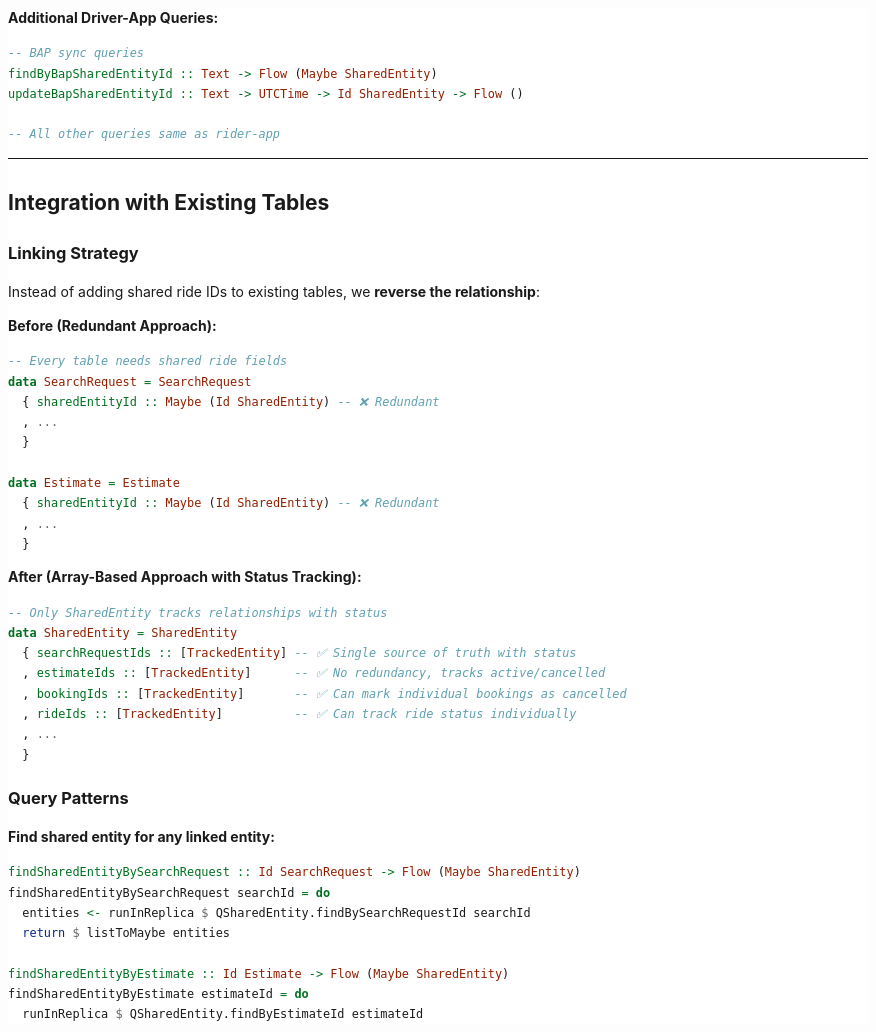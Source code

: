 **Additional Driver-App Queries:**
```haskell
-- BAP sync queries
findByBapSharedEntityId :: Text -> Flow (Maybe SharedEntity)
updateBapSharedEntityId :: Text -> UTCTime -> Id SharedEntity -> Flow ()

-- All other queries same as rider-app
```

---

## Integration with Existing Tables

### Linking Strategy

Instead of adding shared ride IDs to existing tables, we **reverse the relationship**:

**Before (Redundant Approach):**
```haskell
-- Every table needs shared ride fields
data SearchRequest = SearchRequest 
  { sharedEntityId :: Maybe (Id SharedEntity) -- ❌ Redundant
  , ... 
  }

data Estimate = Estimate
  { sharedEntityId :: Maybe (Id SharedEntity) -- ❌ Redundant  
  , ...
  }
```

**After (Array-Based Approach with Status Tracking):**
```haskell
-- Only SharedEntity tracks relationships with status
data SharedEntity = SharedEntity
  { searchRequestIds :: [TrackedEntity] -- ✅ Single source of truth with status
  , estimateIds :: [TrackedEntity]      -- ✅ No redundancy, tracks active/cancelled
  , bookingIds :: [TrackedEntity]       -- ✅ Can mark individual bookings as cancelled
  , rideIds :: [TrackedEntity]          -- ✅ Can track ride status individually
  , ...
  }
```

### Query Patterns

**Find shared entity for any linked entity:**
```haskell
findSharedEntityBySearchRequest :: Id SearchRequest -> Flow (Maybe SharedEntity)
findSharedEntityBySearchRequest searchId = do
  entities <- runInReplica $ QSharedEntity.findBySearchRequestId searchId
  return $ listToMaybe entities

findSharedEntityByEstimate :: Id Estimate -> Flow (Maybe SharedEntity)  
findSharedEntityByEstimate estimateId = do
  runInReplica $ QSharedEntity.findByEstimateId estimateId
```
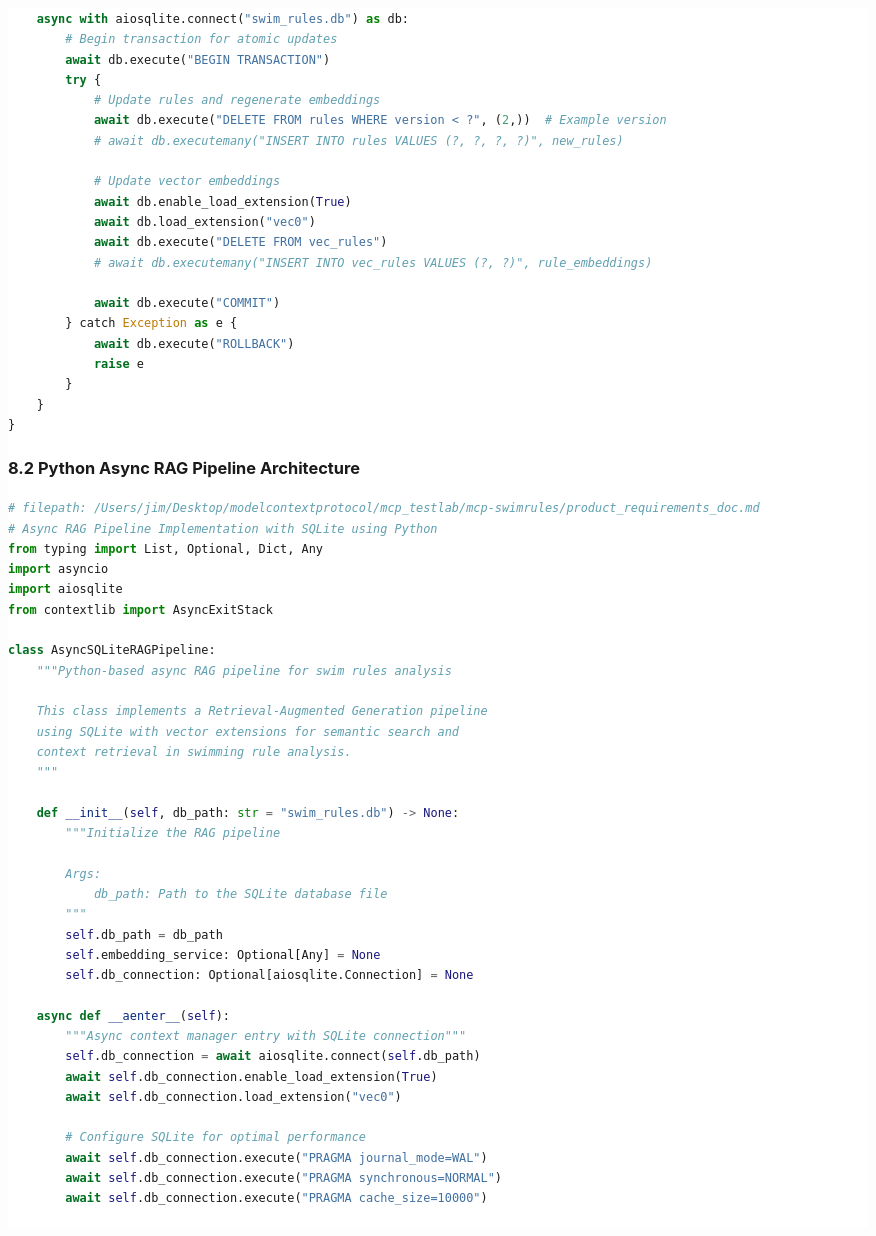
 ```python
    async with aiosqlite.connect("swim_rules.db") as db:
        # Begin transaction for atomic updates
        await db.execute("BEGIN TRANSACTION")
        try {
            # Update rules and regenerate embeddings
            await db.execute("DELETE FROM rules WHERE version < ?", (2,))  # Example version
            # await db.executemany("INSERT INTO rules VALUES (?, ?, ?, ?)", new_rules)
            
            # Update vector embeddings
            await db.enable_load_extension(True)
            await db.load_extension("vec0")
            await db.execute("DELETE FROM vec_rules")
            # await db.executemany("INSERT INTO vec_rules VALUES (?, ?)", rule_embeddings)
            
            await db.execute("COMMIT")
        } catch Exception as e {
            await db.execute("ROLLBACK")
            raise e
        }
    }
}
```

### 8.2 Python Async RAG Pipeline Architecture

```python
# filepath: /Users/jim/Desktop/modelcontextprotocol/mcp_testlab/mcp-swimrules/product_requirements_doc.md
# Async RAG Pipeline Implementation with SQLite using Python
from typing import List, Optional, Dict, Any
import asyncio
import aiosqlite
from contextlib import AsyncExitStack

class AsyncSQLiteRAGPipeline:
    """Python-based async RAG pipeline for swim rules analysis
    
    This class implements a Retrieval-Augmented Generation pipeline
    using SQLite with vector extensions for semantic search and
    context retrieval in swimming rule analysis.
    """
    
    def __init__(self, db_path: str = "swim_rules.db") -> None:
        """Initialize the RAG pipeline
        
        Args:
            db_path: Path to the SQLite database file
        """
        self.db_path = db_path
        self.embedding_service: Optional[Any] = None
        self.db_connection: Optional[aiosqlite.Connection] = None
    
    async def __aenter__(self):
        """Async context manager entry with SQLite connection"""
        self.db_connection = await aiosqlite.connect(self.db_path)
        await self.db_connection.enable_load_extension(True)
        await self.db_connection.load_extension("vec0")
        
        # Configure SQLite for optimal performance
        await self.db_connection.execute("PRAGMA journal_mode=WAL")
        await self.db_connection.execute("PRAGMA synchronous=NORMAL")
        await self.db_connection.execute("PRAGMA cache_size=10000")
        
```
####
Required work
Write out every line from the data above that includes "analysis".

Expected output
    """Python-based async RAG pipeline for swim rules analysis
    context retrieval in swimming rule analysis.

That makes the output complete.